The date described in this post is by JST.

  1. How your CA first became aware of the problem (e.g. via a problem report submitted to your Problem Reporting Mechanism, a discussion in mozilla.dev.security.policy, a Bugzilla bug, or internal self-audit), and the time and date.

2019/02/05 The valid certificates with the problem were found by the self-audit.

  1. A timeline of the actions your CA took in response. A timeline is a date-and-time-stamped sequence of all relevant events. This may include events before the incident was reported, such as when a particular requirement became applicable, or a document changed, or a bug was introduced, or an audit was done.

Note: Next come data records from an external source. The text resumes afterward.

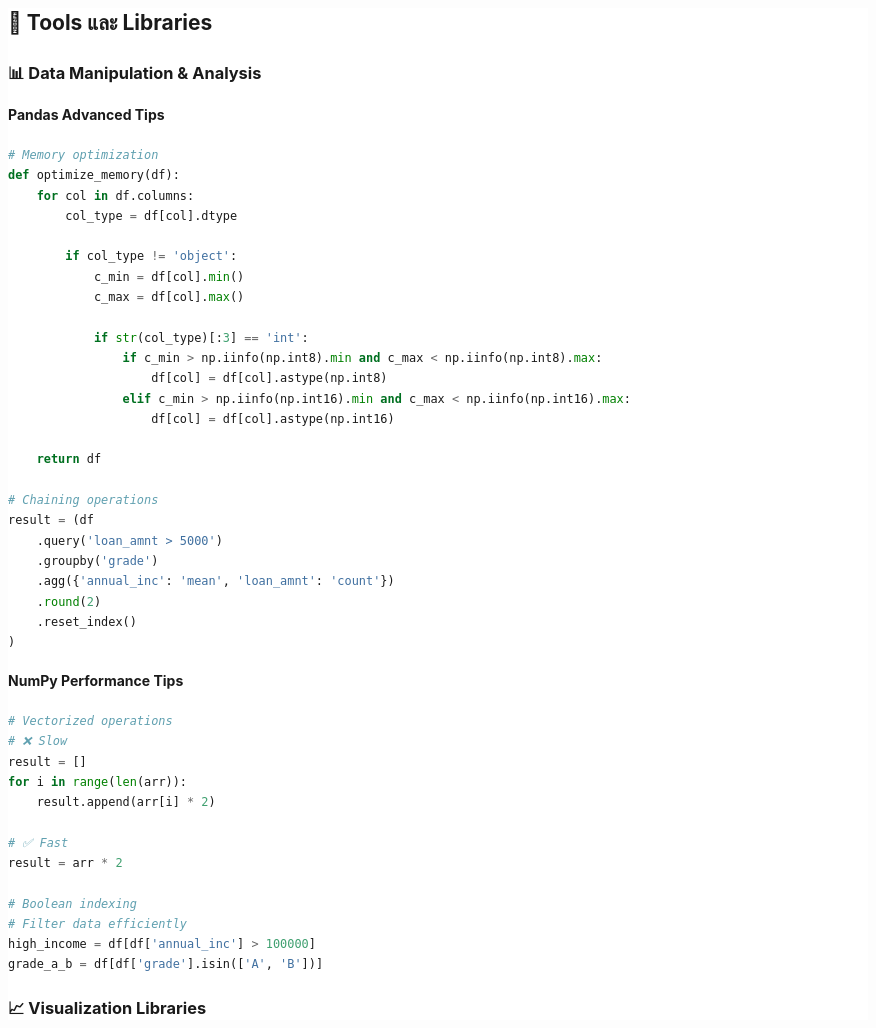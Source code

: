 ## 🔧 Tools และ Libraries

### 📊 **Data Manipulation & Analysis**

#### **Pandas Advanced Tips**
```python
# Memory optimization
def optimize_memory(df):
    for col in df.columns:
        col_type = df[col].dtype
        
        if col_type != 'object':
            c_min = df[col].min()
            c_max = df[col].max()
            
            if str(col_type)[:3] == 'int':
                if c_min > np.iinfo(np.int8).min and c_max < np.iinfo(np.int8).max:
                    df[col] = df[col].astype(np.int8)
                elif c_min > np.iinfo(np.int16).min and c_max < np.iinfo(np.int16).max:
                    df[col] = df[col].astype(np.int16)
                    
    return df

# Chaining operations
result = (df
    .query('loan_amnt > 5000')
    .groupby('grade')
    .agg({'annual_inc': 'mean', 'loan_amnt': 'count'})
    .round(2)
    .reset_index()
)
```

#### **NumPy Performance Tips**
```python
# Vectorized operations
# ❌ Slow
result = []
for i in range(len(arr)):
    result.append(arr[i] * 2)

# ✅ Fast  
result = arr * 2

# Boolean indexing
# Filter data efficiently
high_income = df[df['annual_inc'] > 100000]
grade_a_b = df[df['grade'].isin(['A', 'B'])]
```

### 📈 **Visualization Libraries**
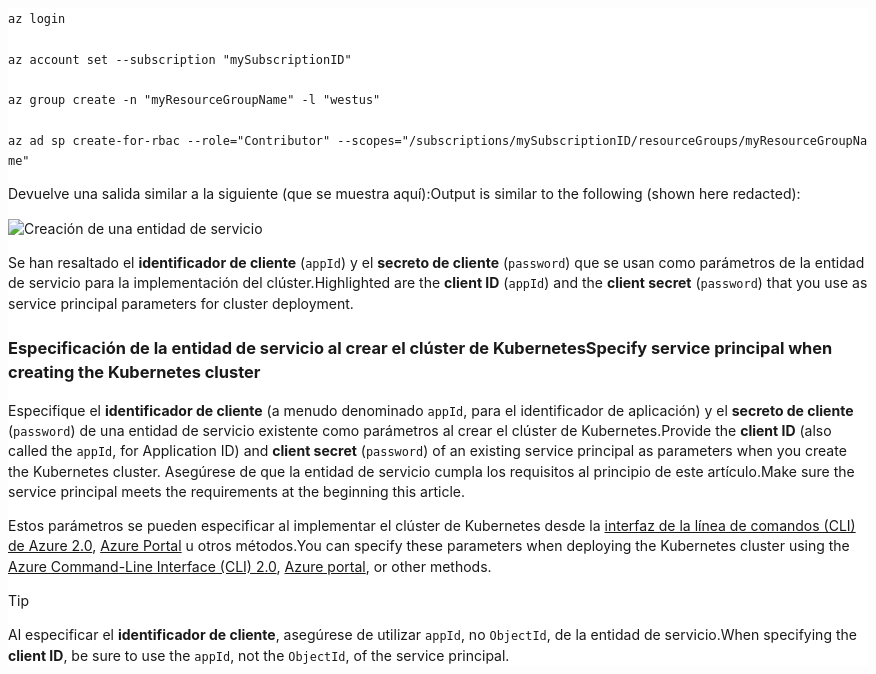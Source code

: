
 ```azurecli
az login

az account set --subscription "mySubscriptionID"

az group create -n "myResourceGroupName" -l "westus"

az ad sp create-for-rbac --role="Contributor" --scopes="/subscriptions/mySubscriptionID/resourceGroups/myResourceGroupName"
```

<span data-ttu-id="87446-120">Devuelve una salida similar a la siguiente (que se muestra aquí):</span><span class="sxs-lookup"><span data-stu-id="87446-120">Output is similar to the following (shown here redacted):</span></span>

![Creación de una entidad de servicio](./media/container-service-kubernetes-service-principal/service-principal-creds.png)

<span data-ttu-id="87446-122">Se han resaltado el **identificador de cliente** (`appId`) y el **secreto de cliente** (`password`) que se usan como parámetros de la entidad de servicio para la implementación del clúster.</span><span class="sxs-lookup"><span data-stu-id="87446-122">Highlighted are the **client ID** (`appId`) and the **client secret** (`password`) that you use as service principal parameters for cluster deployment.</span></span>


### <a name="specify-service-principal-when-creating-the-kubernetes-cluster"></a><span data-ttu-id="87446-123">Especificación de la entidad de servicio al crear el clúster de Kubernetes</span><span class="sxs-lookup"><span data-stu-id="87446-123">Specify service principal when creating the Kubernetes cluster</span></span>

<span data-ttu-id="87446-124">Especifique el **identificador de cliente** (a menudo denominado `appId`, para el identificador de aplicación) y el **secreto de cliente** (`password`) de una entidad de servicio existente como parámetros al crear el clúster de Kubernetes.</span><span class="sxs-lookup"><span data-stu-id="87446-124">Provide the **client ID** (also called the `appId`, for Application ID) and **client secret** (`password`) of an existing service principal as parameters when you create the Kubernetes cluster.</span></span> <span data-ttu-id="87446-125">Asegúrese de que la entidad de servicio cumpla los requisitos al principio de este artículo.</span><span class="sxs-lookup"><span data-stu-id="87446-125">Make sure the service principal meets the requirements at the beginning this article.</span></span>

<span data-ttu-id="87446-126">Estos parámetros se pueden especificar al implementar el clúster de Kubernetes desde la [interfaz de la línea de comandos (CLI) de Azure 2.0](container-service-kubernetes-walkthrough.md), [Azure Portal](../dcos-swarm/container-service-deployment.md) u otros métodos.</span><span class="sxs-lookup"><span data-stu-id="87446-126">You can specify these parameters when deploying the Kubernetes cluster using the [Azure Command-Line Interface (CLI) 2.0](container-service-kubernetes-walkthrough.md), [Azure portal](../dcos-swarm/container-service-deployment.md), or other methods.</span></span>

>[!TIP] 
><span data-ttu-id="87446-127">Al especificar el **identificador de cliente**, asegúrese de utilizar `appId`, no `ObjectId`, de la entidad de servicio.</span><span class="sxs-lookup"><span data-stu-id="87446-127">When specifying the **client ID**, be sure to use the `appId`, not the `ObjectId`, of the service principal.</span></span>
>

2019/02/05 31 valid certificates with the problem were found by the self-audit
2019/02/08 We discussed and considered that they were not seem to be violated against BR, but confirmed they were inappropriate in anyway, so decided to revoke them by CA’s discretion.
2019/03/15 We issued the intermediate CA certificate that corrected the Key Usage. At that time, the issuance of the certificates containing the problem was stopped, and we confirmed the 34 certificates were subject to be revocation.
2019/03/21 We posted the question in mozilla.dev.security.policy forum [1], and found out that this does not necessarily mean to be a violation, due to the ambiguous representation of the RFC.
Currently, Mr Ito(SECOM) has drafted the Internet Draft, and is making an effort to correct the corresponding part in RFC5480.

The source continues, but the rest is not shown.